|Knowledge Center Contents Previous Next Index|
Goal-Oriented SLA-Driven Scheduling
- Using Goal-Oriented SLA Scheduling
- Configuring Service Classes for SLA Scheduling
- View Information about SLAs and Service Classes
- Understanding Service Class Behavior
Using Goal-Oriented SLA Scheduling
Goal-oriented SLA scheduling policies help you configure your workload so that your jobs are completed on time and reduce the risk of missed deadlines. They enable you to focus on the "what and when" of your projects, not the low-level details of "how" resources need to be allocated to satisfy various workloads.
Service-level agreements in LSF
service-level agreement(SLA) defines how a service is delivered and the parameters for the delivery of a service. It specifies what a service provider and a service recipient agree to, defining the relationship between the provider and recipient with respect to a number of issues, among them:
An SLA in LSF is a "just-in-time" scheduling policy that defines an agreement between LSF administrators and LSF users.
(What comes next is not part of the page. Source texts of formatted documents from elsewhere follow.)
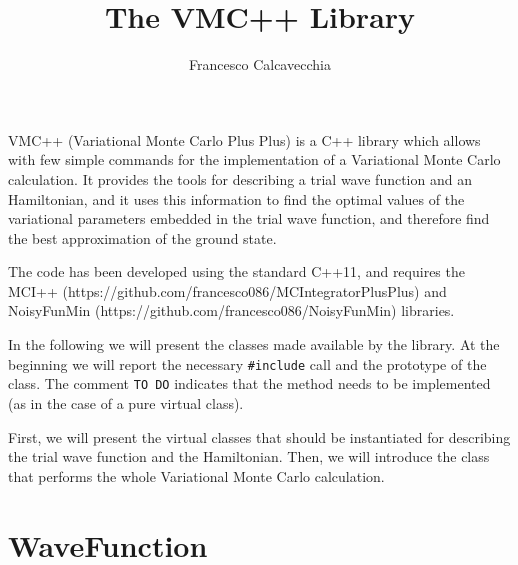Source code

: \documentclass[11pt,a4paper,twoside]{article}
\title{The VMC++ Library}
\author{Francesco Calcavecchia}
\begin{document}
\maketitle

VMC++ (Variational Monte Carlo Plus Plus) is a C++ library which allows with few simple commands for the implementation of a Variational Monte Carlo calculation.
It provides the tools for describing a trial wave function and an Hamiltonian, and it uses this information to find the optimal values of the variational parameters embedded in the trial wave function, and therefore find the best approximation of the ground state.

The code has been developed using the standard C++11, and requires the MCI++ (https://github.com/francesco086/MCIntegratorPlusPlus) and NoisyFunMin (https://github.com/francesco086/NoisyFunMin) libraries.

In the following we will present the classes made available by the library.
At the beginning we will report the necessary \verb+#include+ call and the prototype of the class.
The comment \verb+TO DO+ indicates that the method needs to be implemented (as in the case of a pure virtual class).

First, we will present the virtual classes that should be instantiated for describing the trial wave function and the Hamiltonian.
Then, we will introduce the class that performs the whole Variational Monte Carlo calculation.


\section{WaveFunction} %
\label{sec:wave_function}
\end{document}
The SLA scheduling policy defines how many jobs should be run from each SLA to meet the configured goals.
restriction:LSF MultiCluster does not support SLAs.
SLA definitions consist of service-level goals that are expressed in individual
service classes. A service class is the actual configured policy that sets the service-level goals for the LSF system. The SLA defines the workload (jobs or other services) and users that need the work done, while the service class that addresses the SLA defines individual goals, and a time window when the service class is active.
You configure the following kinds of goals:
A specified number of jobs should be completed within a specified time window. For example, run all jobs submitted over a weekend.
Expressed as concurrently running jobs. For example: maintain 10 running jobs between 9:00 a.m. and 5:00 p.m. Velocity goals are well suited for short jobs (run time less than one hour). Such jobs leave the system quickly, and configuring a velocity goal ensures a steady flow of jobs through the system.
Expressed as number of finished jobs per hour. For example: finish 15 jobs per hour between the hours of 6:00 p.m. and 7:00 a.m. Throughput goals are suitable for medium to long running jobs. These jobs stay longer in the system, so you typically want to control their rate of completion rather than their flow.
Combining different types of goals
You might want to set velocity goals to maximize quick work during the day, and set deadline and throughput goals to manage longer running work on nights and over weekends.
How service classes perform goal-oriented scheduling
Goal-oriented scheduling makes use of other, lower level LSF policies like queues and host partitions to satisfy the service-level goal that the service class expresses. The decisions of a service class are considered first before any queue or host partition decisions. Limits are still enforced with respect to lower level scheduling objects like queues, hosts, and users.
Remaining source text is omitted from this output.